Definitions of terms

Our definition of Free and Open Source Software refers to all software licensed and distributed under the GNU General Public License and all other licenses considered Free by the Free Software Foundation. Free has to be intended as "Libre", free as in free speech, not simply gratis. Free software must let users redistribute, modify, and adapt software without any fee.

From now on we'll refer to such software as acronym FLOSS (free libre open source software).

FLOSS implies 4 fundamental freedoms:

The dyne.org foundation is an organization which develops, uses and distributes FLOSS software and hardware solutions.

By nonprofit we specify that all the revenues are reinvested in research, development, use and distribution of dyne.org software and hardware products.

Panorama

Source code, or rather algorithms and algebra, is the tool of the digital craftsman with over a thousand years of mathematical theories behind it. Only for little more than a quarter of a century it has acted as software. Software is a means of creating art and communicating. It is a metaliterature which defines how meaning can be carried and (re)produced by multiplying the possibilities of communication.

Just as software is a means of metacommunication, so it represents a Parole, deriving its execution from a Langue: the grammatical and linguistic universe of the code. Although many see the source code as merely an obscure cryptogram, it has an indirect effect on the way we communicate and even more on the efficiency with which we do so.

Developing software means developing communication architectures whose inhabitants have the right to access, recombine, evolve and adapt to their needs.

The growth of the Internet has made nonproprietary alternatives even more practical. What scholarly and popular writing alike characterize as a thing ("the Internet") is actually the name of a social condition: the fact that everyone in the network society is connected directly, without intermediaries, to everyone else.

History

Dyne.org appeared online in 2000 when Jaromil published his first free and open source project: the Hasciicam software, which set up a video stream made of letters and played it out from the website. His creation has been widely appreciated both for its artistical value and for making it possible to broadcast live video using old hardware with a slow network connection.
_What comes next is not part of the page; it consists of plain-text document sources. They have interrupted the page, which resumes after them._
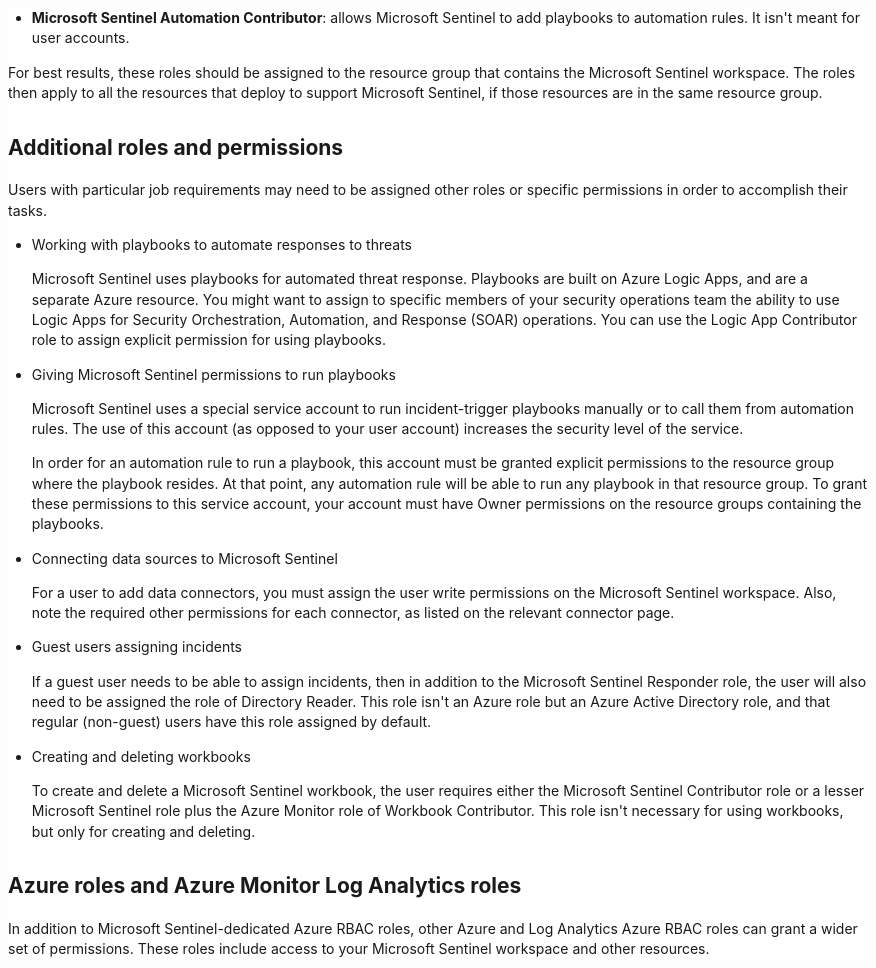 -   **Microsoft Sentinel Automation Contributor**: allows Microsoft Sentinel to add playbooks to automation rules. It isn't meant for user accounts.
    

For best results, these roles should be assigned to the resource group that contains the Microsoft Sentinel workspace. The roles then apply to all the resources that deploy to support Microsoft Sentinel, if those resources are in the same resource group.

## Additional roles and permissions

Users with particular job requirements may need to be assigned other roles or specific permissions in order to accomplish their tasks.

-   Working with playbooks to automate responses to threats
    
    Microsoft Sentinel uses playbooks for automated threat response. Playbooks are built on Azure Logic Apps, and are a separate Azure resource. You might want to assign to specific members of your security operations team the ability to use Logic Apps for Security Orchestration, Automation, and Response (SOAR) operations. You can use the Logic App Contributor role to assign explicit permission for using playbooks.
    
-   Giving Microsoft Sentinel permissions to run playbooks
    
    Microsoft Sentinel uses a special service account to run incident-trigger playbooks manually or to call them from automation rules. The use of this account (as opposed to your user account) increases the security level of the service.
    
    In order for an automation rule to run a playbook, this account must be granted explicit permissions to the resource group where the playbook resides. At that point, any automation rule will be able to run any playbook in that resource group. To grant these permissions to this service account, your account must have Owner permissions on the resource groups containing the playbooks.
    
-   Connecting data sources to Microsoft Sentinel
    
    For a user to add data connectors, you must assign the user write permissions on the Microsoft Sentinel workspace. Also, note the required other permissions for each connector, as listed on the relevant connector page.
    
-   Guest users assigning incidents
    
    If a guest user needs to be able to assign incidents, then in addition to the Microsoft Sentinel Responder role, the user will also need to be assigned the role of Directory Reader. This role isn't an Azure role but an Azure Active Directory role, and that regular (non-guest) users have this role assigned by default.
    
-   Creating and deleting workbooks
    
    To create and delete a Microsoft Sentinel workbook, the user requires either the Microsoft Sentinel Contributor role or a lesser Microsoft Sentinel role plus the Azure Monitor role of Workbook Contributor. This role isn't necessary for using workbooks, but only for creating and deleting.
    

## Azure roles and Azure Monitor Log Analytics roles

In addition to Microsoft Sentinel-dedicated Azure RBAC roles, other Azure and Log Analytics Azure RBAC roles can grant a wider set of permissions. These roles include access to your Microsoft Sentinel workspace and other resources.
Since then Jaromil, collaborating with a growing network of inventors, has offered to the public newly written software for media production, configuring dyne.org as a free software atelier, a portal to Digital Creation and Media Art.
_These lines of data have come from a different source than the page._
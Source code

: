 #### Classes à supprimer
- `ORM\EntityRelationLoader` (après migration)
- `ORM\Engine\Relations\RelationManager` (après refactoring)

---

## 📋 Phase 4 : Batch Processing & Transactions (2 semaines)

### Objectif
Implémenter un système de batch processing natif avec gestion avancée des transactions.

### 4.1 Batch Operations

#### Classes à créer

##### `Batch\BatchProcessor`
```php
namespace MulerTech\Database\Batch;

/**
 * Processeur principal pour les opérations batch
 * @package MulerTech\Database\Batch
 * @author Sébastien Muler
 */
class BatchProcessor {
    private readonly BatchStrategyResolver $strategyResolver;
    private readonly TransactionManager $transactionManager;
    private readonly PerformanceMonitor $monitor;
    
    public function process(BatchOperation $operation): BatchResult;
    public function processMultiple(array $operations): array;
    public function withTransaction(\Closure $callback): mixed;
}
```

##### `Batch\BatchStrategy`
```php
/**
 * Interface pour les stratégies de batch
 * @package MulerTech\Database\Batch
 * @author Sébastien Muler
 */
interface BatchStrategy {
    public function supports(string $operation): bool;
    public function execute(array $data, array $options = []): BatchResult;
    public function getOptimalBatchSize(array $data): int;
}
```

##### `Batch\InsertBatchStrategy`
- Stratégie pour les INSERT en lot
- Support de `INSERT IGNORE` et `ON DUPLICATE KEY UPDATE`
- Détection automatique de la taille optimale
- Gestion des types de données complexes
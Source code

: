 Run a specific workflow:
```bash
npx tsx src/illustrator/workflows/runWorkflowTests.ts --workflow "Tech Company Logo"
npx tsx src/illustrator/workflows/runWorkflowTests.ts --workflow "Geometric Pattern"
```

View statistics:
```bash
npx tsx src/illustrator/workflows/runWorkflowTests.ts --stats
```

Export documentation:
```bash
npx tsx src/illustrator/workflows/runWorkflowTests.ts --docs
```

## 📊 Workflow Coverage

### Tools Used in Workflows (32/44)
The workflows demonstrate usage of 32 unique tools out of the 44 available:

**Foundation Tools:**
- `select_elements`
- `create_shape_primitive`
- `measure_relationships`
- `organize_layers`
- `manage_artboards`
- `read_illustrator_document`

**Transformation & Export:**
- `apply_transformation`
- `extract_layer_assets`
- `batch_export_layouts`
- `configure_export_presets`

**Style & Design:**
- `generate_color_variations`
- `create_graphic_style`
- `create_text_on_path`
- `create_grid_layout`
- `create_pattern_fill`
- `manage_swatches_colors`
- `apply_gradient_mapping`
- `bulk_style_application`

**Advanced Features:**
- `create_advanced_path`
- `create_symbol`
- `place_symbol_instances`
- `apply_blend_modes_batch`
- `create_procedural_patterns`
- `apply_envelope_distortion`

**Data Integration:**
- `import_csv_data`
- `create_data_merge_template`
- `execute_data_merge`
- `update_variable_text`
Many people, ranging from radio makers, humanitarian organizations, video artists, medical researchers, media activists and educators, use and distribute dyne.org software worldwide, free of charge, echoing the spirit of freedom of this autonomous initiative.

Openness, knowledge sharing and freedom of creation are the philosophycal principles guiding the evolution of dyne.org, hosting creations that have been conceptualized not for a profit, but for their role within society.

In 2003, Jaromil started collaborating with the Netherlands Media Art Institute (NMAI) focusing on video streaming, developing a digital video syncstarter and the vision mixer software FreeJ.

As a result, a relationship was established between NMAI and dyne.org, which resulted in NMAI becoming a formal patron of the dyne.org foundation established in 2006.

Mission Statement

DYNE.ORG intends to promote the idea and practice of open source knowledge sharing within civil society by fostering research, development, production and distribution of FLOSS based solutions: by opening the partecipation to online and physical communities, leveraging democratical and horizontal access to technology and lowering economic requirements for accessibility.

To produce software that runs faster and better on old computers, as the possibility to recycle hardware is an important ecological issue, as well software that lets people create freely and exchange their creations.

To foster use of FLOSS in artistical creation: exploring new forms of expression and interaction, disseminating new languages that can be freely adopted and modified, and ensuring everyone the long term conservation of digital artworks.

To insure sustainability of FLOSS development especially for nonprofits. Since software a socially relevant media, it should not survive solely on the basis of merchantability.